El segundo es uno de los mejores libros que he tenido oportunidad de leer sobre este apasionante tópico, me refiero a In Defense of Negativity (The University of Chicago Press, 2006), del profesor de la Universidad de Vanderbilt John G. Geer, quien analiza la publicidad negativa utilizada en las campañas presidenciales norteamericanas entre 1960 y 2004, y prueba que los spots negativos enfatizan más en las características personales de los candidatos que en los temas de interés general. De acuerdo con Geer, y yo coincido, este tipo de spots contribuyen al proceso democrático, ya que ofrecen a los votantes información relevante y sustancial sobre quienes pretenden gobernarlos.

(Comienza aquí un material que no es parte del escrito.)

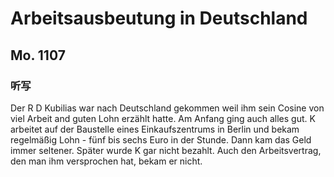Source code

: Arbeitsausbeutung in Deutschland
==========

## Mo. 1107

### 听写

Der R D Kubilias war nach Deutschland gekommen weil ihm sein Cosine von viel Arbeit and guten Lohn erzählt hatte. Am Anfang ging auch alles gut. K arbeitet auf der Baustelle eines Einkaufszentrums in Berlin und bekam regelmäßig Lohn - fünf bis sechs Euro in der Stunde. Dann kam das Geld immer seltener. Später wurde K gar nicht bezahlt. Auch den Arbeitsvertrag, den man ihm versprochen hat, bekam er nicht.
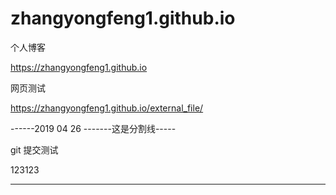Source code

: # zhangyongfeng1.github.io

个人博客

https://zhangyongfeng1.github.io

网页测试

https://zhangyongfeng1.github.io/external_file/


------2019 04 26 -------这是分割线-----

git 提交测试

123123

---------------------------------------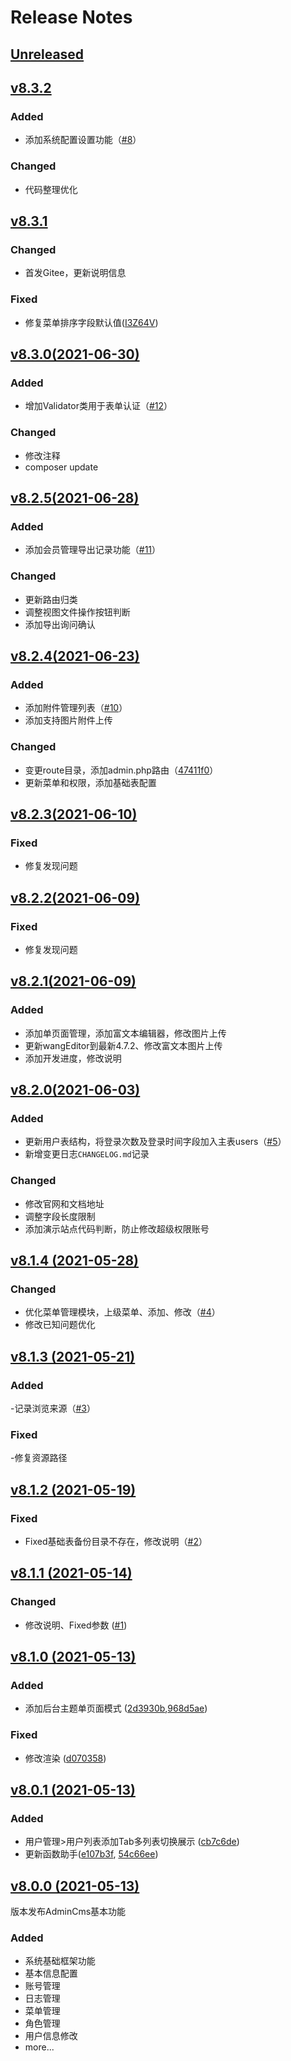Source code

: # Release Notes

## [Unreleased](https://github.com/liaodeity/laravel-admin-cms/compare/v8.3.2...8.x)

## [v8.3.2](https://github.com/liaodeity/laravel-admin-cms/compare/v8.3.1...v8.3.2)

### Added
- 添加系统配置设置功能（[#8](https://gitee.com/liaodeiy/laravel-admin-cms/pulls/8)）

### Changed
- 代码整理优化

## [v8.3.1](https://github.com/liaodeity/laravel-admin-cms/compare/v8.3.0...v8.3.1)
### Changed
- 首发Gitee，更新说明信息

### Fixed
- 修复菜单排序字段默认值([I3Z64V](https://gitee.com/liaodeiy/laravel-admin-cms/issues/I3Z64V))

## [v8.3.0(2021-06-30)](https://github.com/liaodeity/laravel-admin-cms/compare/v8.2.5...v8.3.0)

### Added
- 增加Validator类用于表单认证（[#12](https://github.com/liaodeity/laravel-admin-cms/pull/12)）

### Changed
- 修改注释
- composer update


## [v8.2.5(2021-06-28)](https://github.com/liaodeity/laravel-admin-cms/compare/v8.2.4...v8.2.5)

### Added
- 添加会员管理导出记录功能（[#11](https://github.com/liaodeity/laravel-admin-cms/pull/11)）

### Changed
- 更新路由归类
- 调整视图文件操作按钮判断
- 添加导出询问确认

## [v8.2.4(2021-06-23)](https://github.com/liaodeity/laravel-admin-cms/compare/v8.2.3...v8.2.4)

### Added
- 添加附件管理列表（[#10](https://github.com/liaodeity/laravel-admin-cms/pull/10)）
- 添加支持图片附件上传

### Changed
- 变更route目录，添加admin.php路由（[47411f0](https://github.com/liaodeity/laravel-admin-cms/pull/10/commits/47411f0eea800ef0cfc9551090bccc84fcb05cd1)）
- 更新菜单和权限，添加基础表配置

## [v8.2.3(2021-06-10)](https://github.com/liaodeity/laravel-admin-cms/compare/v8.2.2...v8.2.3)

### Fixed
- 修复发现问题

## [v8.2.2(2021-06-09)](https://github.com/liaodeity/laravel-admin-cms/compare/v8.2.1...v8.2.2)

### Fixed
- 修复发现问题

## [v8.2.1(2021-06-09)](https://github.com/liaodeity/laravel-admin-cms/compare/v8.2.0...v8.2.1)

### Added
- 添加单页面管理，添加富文本编辑器，修改图片上传
- 更新wangEditor到最新4.7.2、修改富文本图片上传
- 添加开发进度，修改说明

## [v8.2.0(2021-06-03)](https://github.com/liaodeity/laravel-admin-cms/compare/v8.1.14...v8.2.0)

### Added
- 更新用户表结构，将登录次数及登录时间字段加入主表users（[#5](https://github.com/liaodeity/laravel-admin-cms/pull/5)）
- 新增变更日志`CHANGELOG.md`记录
### Changed
- 修改官网和文档地址
- 调整字段长度限制
- 添加演示站点代码判断，防止修改超级权限账号

## [v8.1.4 (2021-05-28)](https://github.com/liaodeity/laravel-admin-cms/compare/v8.1.3...v8.1.4)

### Changed
- 优化菜单管理模块，上级菜单、添加、修改（[#4](https://github.com/liaodeity/laravel-admin-cms/pull/4)）
- 修改已知问题优化

## [v8.1.3 (2021-05-21)](https://github.com/liaodeity/laravel-admin-cms/compare/v8.1.2...v8.1.3)

### Added
-记录浏览来源（[#3](https://github.com/liaodeity/laravel-admin-cms/pull/3)）

### Fixed
-修复资源路径

## [v8.1.2 (2021-05-19)](https://github.com/liaodeity/laravel-admin-cms/compare/v8.1.1...v8.1.2)

### Fixed
- Fixed基础表备份目录不存在，修改说明（[#2](https://github.com/liaodeity/laravel-admin-cms/pull/2)）

## [v8.1.1 (2021-05-14)](https://github.com/liaodeity/laravel-admin-cms/compare/v8.1.0...v8.1.1)

### Changed
- 修改说明、Fixed参数 ([#1](https://github.com/liaodeity/laravel-admin-cms/pull/1))


## [v8.1.0 (2021-05-13)](https://github.com/liaodeity/laravel-admin-cms/compare/v8.0.1...v8.0.2)

### Added
- 添加后台主题单页面模式 ([2d3930b](https://github.com/liaodeity/laravel-admin-cms/commit/2d3930b3b1feca0331f07908f28c82c40c2c16fe),[968d5ae](https://github.com/liaodeity/laravel-admin-cms/commit/968d5ae95cdf6eef37c9974dd896fb3b6acfad04))

### Fixed
- 修改渲染 ([d070358](https://github.com/liaodeity/laravel-admin-cms/commit/d0703586b58cbe59bb7688cfdc5d2d389fa3e5d6))

## [v8.0.1 (2021-05-13)](https://github.com/liaodeity/laravel-admin-cms/compare/v8.0.0...v8.0.1)

### Added
- 用户管理>用户列表添加Tab多列表切换展示 ([cb7c6de](https://github.com/liaodeity/laravel-admin-cms/commit/cb7c6deb861d33f6e8b55b0f659001c7b0eecfff))
- 更新函数助手([e107b3f](https://github.com/liaodeity/laravel-admin-cms/commit/e107b3f9b03915f7fc6f5c0d2256237a004d9410), [54c66ee](https://github.com/liaodeity/laravel-admin-cms/commit/54c66eecc85462d9bd7865073167817eeacdd61d))


## [v8.0.0 (2021-05-13)](https://github.com/liaodeity/laravel-admin-cms/compare/v8.0.0)
版本发布AdminCms基本功能

### Added
- 系统基础框架功能
- 基本信息配置
- 账号管理
- 日志管理
- 菜单管理
- 角色管理
- 用户信息修改
- more...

Y el tercer texto es un libro de publicación más reciente, El arte de ganar (Debate, 2010), cuyos autores son dos destacados consultores latinoamericanos, Jaime Durán Barba y Santiago Nieto, quienes hacen un repaso de cómo se ha usado el ataque en campañas electorales que han tenido un éxito destacado en la región, entre los que destaca, precisamente, la derrota de Andrés Manuel López Obrador hace 6 años.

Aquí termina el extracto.